INSTRUCTIONS FOR THE TASK >>
Collect all lines below with the string "isEven".

WORKING DATA >>
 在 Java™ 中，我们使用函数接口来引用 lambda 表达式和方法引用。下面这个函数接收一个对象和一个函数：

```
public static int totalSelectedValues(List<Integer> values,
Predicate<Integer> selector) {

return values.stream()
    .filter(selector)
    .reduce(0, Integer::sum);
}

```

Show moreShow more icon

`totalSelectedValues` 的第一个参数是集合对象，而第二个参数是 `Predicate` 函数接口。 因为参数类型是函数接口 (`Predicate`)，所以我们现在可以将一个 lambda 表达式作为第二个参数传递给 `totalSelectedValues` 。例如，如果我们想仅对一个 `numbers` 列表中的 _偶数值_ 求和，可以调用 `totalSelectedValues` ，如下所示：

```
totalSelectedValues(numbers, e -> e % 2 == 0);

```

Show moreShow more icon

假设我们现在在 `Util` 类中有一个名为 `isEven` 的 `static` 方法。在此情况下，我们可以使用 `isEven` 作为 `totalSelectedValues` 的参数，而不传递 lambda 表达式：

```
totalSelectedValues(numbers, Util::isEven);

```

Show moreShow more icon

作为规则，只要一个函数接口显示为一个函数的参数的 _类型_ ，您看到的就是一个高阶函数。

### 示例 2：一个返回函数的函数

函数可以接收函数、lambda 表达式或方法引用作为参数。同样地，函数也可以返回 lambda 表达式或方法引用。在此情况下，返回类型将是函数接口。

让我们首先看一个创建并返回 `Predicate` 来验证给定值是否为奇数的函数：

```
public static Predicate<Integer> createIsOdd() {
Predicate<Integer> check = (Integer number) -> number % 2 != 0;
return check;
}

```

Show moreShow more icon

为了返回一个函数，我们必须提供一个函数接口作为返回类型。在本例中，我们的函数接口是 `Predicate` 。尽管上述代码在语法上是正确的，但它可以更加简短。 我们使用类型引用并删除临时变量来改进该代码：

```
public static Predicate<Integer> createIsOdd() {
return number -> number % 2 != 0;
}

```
==
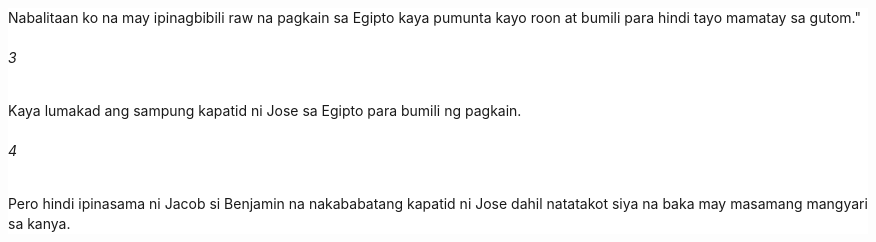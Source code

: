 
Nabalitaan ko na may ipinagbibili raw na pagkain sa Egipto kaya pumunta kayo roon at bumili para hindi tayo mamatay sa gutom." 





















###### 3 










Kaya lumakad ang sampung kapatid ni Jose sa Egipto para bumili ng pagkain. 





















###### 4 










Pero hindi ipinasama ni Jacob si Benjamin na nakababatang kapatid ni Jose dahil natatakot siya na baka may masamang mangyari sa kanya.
==
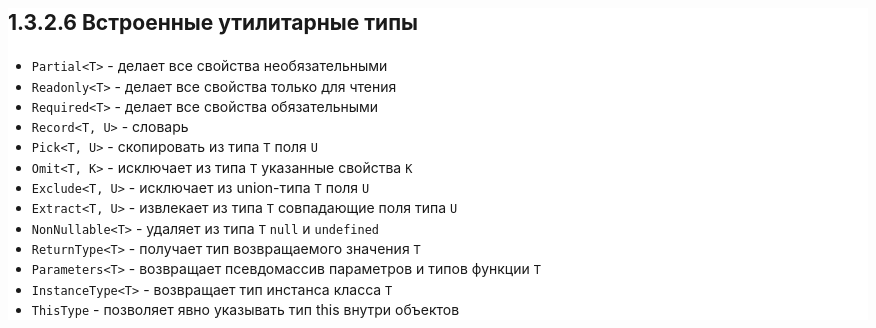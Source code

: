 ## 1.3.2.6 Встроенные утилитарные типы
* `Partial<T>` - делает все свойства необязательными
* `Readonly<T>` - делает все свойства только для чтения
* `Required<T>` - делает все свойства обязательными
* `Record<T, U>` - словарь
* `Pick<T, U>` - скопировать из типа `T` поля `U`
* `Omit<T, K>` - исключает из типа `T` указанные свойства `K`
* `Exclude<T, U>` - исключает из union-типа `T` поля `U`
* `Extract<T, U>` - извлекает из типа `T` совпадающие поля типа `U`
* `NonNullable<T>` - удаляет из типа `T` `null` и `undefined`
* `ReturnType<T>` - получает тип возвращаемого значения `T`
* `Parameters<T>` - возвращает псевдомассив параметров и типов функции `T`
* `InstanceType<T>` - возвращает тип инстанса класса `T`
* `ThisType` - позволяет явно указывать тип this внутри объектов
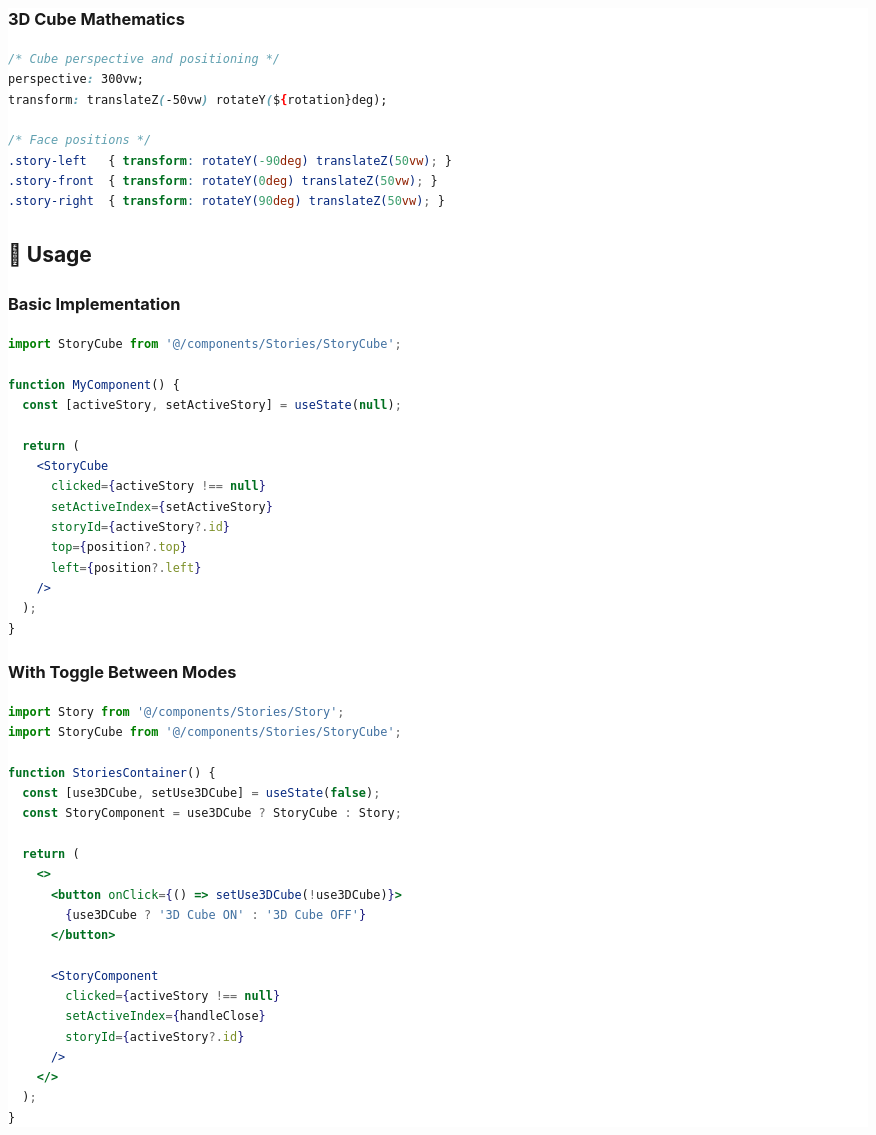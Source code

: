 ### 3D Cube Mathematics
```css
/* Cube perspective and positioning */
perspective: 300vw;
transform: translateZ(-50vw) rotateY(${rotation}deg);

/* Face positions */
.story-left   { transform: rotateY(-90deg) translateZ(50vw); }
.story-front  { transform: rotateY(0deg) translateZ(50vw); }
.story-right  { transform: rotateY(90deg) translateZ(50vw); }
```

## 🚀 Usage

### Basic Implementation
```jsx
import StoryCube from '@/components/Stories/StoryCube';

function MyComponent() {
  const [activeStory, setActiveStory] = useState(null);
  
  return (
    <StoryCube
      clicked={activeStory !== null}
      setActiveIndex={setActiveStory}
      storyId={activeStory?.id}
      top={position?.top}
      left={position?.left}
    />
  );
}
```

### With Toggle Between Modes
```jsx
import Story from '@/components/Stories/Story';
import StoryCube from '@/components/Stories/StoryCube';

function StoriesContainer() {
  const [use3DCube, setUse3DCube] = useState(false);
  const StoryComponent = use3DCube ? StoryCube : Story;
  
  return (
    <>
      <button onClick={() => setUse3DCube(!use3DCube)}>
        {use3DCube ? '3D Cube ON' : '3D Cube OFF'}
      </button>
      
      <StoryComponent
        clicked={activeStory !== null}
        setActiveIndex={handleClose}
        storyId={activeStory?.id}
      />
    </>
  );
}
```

RESPONSE >>
假设我们现在在 `Util` 类中有一个名为 `isEven` 的 `static` 方法。在此情况下，我们可以使用 `isEven` 作为 `totalSelectedValues` 的参数，而不传递 lambda 表达式：
totalSelectedValues(numbers, Util::isEven);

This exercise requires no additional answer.